The RefreshCache operation identifies the changes in Amazon Simple Storage Service (Amazon S3) objects since the last time the gateway identified and cached the objects. The changes can include updates, uploads or deleted objects. To complete this operation, the file gateway runs a recursive LIST operation on the Amazon S3 bucket. Then the file gateway runs a HEAD object operation on every object that comes back from the LIST operation. The HEAD operation retains the metadata and stores it in the file gateway cache.
The following factors impact how long a RefreshCache operation takes:
- If there's a large number of objects in the S3 bucket, then the run time of RefreshCache increases. This is because the file gateway runs a HEAD object against all objects in the bucket.
- RefreshCache operations are specific to individual file shares within a file gateway. One file share supports two RefreshCache API operations at a given time. If you send more requests to initiate a cache refresh, then more operations are initiated before the completion of the operations that are in progress. This can result in an InvalidGatewayRequestException error.
- S3 buckets can support 3,500 PUT/COPY/POST/DELETE or 5,500 GET/HEAD requests per second per prefix. These supported request rates also apply to the requests made by the file gateway to your S3 buckets. The amount of requests impacts how quickly a RefreshCache operation is completed. The run time of RefreshCache can increase if the S3 bucket is also used by services other than the file gateway.
To decrease the run time of a RefreshCache operation, do any of the following:
- Reduce the number of objects in the bucket.
- Deploy multiple file shares that correspond to separate prefixes in the S3 bucket. Don't use one file share for the entire bucket.
Note: You can create up to 10 file shares for an individual file gateway. Because the RefreshCache operations are run per file share, this can help reduce the time it takes to complete individual RefreshCache operations.

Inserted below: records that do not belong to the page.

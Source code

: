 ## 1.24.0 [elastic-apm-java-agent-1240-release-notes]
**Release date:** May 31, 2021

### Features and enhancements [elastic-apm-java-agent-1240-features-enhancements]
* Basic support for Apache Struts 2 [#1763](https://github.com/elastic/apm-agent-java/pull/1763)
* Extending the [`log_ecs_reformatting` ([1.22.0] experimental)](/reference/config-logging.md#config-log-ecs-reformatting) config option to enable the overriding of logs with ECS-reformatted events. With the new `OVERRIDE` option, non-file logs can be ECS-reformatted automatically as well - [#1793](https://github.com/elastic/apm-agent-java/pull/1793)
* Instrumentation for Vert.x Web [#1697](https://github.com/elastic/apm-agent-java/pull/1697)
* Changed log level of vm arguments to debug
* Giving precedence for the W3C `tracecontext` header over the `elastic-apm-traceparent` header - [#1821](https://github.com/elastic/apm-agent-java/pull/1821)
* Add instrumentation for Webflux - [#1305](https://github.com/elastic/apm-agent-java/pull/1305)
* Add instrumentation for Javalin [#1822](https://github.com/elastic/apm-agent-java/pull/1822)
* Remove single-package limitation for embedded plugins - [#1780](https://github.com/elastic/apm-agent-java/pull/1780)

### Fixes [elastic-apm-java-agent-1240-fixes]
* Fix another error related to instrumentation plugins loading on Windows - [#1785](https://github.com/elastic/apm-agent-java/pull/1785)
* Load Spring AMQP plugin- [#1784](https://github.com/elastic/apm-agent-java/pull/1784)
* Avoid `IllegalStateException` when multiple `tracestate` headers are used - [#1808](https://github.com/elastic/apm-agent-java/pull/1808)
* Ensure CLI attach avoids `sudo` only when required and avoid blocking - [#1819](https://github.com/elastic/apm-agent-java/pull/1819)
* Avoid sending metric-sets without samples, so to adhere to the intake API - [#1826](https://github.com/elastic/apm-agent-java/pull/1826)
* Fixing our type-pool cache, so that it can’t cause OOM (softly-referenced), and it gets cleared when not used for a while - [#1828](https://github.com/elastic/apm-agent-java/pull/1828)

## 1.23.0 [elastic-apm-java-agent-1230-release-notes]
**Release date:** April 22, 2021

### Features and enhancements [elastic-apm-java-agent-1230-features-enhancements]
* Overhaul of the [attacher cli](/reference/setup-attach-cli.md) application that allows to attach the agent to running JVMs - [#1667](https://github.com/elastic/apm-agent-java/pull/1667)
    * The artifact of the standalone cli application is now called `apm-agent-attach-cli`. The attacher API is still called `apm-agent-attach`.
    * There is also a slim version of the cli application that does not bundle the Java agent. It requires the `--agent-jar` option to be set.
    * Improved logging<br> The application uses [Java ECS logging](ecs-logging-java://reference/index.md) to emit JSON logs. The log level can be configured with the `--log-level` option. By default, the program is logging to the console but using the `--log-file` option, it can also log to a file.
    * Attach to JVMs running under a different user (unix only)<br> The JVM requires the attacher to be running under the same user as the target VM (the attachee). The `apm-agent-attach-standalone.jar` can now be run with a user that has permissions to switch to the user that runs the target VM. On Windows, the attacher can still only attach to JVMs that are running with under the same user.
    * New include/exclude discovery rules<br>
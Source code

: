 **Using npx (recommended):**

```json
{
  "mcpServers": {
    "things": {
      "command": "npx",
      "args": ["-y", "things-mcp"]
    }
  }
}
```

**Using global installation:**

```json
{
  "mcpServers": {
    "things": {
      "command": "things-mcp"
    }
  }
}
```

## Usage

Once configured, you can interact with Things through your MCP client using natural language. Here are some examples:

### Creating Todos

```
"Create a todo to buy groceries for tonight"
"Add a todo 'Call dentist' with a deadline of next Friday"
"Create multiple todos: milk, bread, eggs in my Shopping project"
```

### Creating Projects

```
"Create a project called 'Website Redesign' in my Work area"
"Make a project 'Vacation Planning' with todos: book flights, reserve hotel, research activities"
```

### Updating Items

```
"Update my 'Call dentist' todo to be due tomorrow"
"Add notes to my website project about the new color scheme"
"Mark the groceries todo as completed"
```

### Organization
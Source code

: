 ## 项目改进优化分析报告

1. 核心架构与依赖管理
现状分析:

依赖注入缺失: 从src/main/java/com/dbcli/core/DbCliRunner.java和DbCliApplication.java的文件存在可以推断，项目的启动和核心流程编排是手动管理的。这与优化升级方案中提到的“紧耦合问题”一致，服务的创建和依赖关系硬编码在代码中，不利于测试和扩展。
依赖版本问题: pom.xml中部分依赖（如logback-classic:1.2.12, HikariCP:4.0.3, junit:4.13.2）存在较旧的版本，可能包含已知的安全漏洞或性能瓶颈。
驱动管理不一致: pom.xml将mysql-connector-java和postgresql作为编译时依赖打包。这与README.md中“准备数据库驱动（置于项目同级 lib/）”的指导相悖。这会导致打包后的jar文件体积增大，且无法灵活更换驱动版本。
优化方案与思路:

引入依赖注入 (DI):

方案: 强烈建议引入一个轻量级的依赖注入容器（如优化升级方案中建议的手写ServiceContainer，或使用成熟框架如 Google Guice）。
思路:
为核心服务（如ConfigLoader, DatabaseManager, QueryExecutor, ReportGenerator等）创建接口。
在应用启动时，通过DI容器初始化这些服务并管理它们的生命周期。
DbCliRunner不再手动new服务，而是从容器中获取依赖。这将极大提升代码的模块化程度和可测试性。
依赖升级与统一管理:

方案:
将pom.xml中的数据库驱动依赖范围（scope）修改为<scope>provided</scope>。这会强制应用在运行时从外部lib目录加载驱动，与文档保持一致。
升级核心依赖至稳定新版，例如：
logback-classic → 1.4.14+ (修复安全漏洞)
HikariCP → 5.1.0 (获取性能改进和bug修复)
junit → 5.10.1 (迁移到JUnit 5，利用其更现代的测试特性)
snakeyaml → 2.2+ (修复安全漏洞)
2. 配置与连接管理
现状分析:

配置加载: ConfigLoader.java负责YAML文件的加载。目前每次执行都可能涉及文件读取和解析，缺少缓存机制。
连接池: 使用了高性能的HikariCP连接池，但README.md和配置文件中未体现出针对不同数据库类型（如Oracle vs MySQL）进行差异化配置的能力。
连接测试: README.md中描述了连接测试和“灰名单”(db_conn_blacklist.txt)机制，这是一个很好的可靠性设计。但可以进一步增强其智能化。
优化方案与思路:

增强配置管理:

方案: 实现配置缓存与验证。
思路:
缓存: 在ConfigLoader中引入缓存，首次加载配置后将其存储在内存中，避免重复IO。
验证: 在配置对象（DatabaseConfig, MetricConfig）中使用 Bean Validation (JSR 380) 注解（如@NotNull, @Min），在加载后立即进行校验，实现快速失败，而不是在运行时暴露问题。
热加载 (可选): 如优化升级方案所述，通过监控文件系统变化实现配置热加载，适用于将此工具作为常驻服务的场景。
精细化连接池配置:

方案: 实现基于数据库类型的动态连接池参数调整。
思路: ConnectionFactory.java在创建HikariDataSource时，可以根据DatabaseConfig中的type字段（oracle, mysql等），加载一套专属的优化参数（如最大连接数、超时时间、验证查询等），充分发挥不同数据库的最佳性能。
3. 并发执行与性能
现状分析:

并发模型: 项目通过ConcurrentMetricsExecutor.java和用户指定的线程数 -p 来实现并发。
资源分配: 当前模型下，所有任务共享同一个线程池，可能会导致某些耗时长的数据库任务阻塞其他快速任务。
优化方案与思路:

- If you use one file share for an entire S3 bucket, then focus the RefreshCache operations on specific prefixes or folders of the bucket that are updated with new objects. This reduces the scope of the operation and can help reduce the run time. Target RefreshCache operations to specific folders when you use the AWS CLI or the Storage Gateway API to you run the operation. This option isn't available in the Storage Gateway console.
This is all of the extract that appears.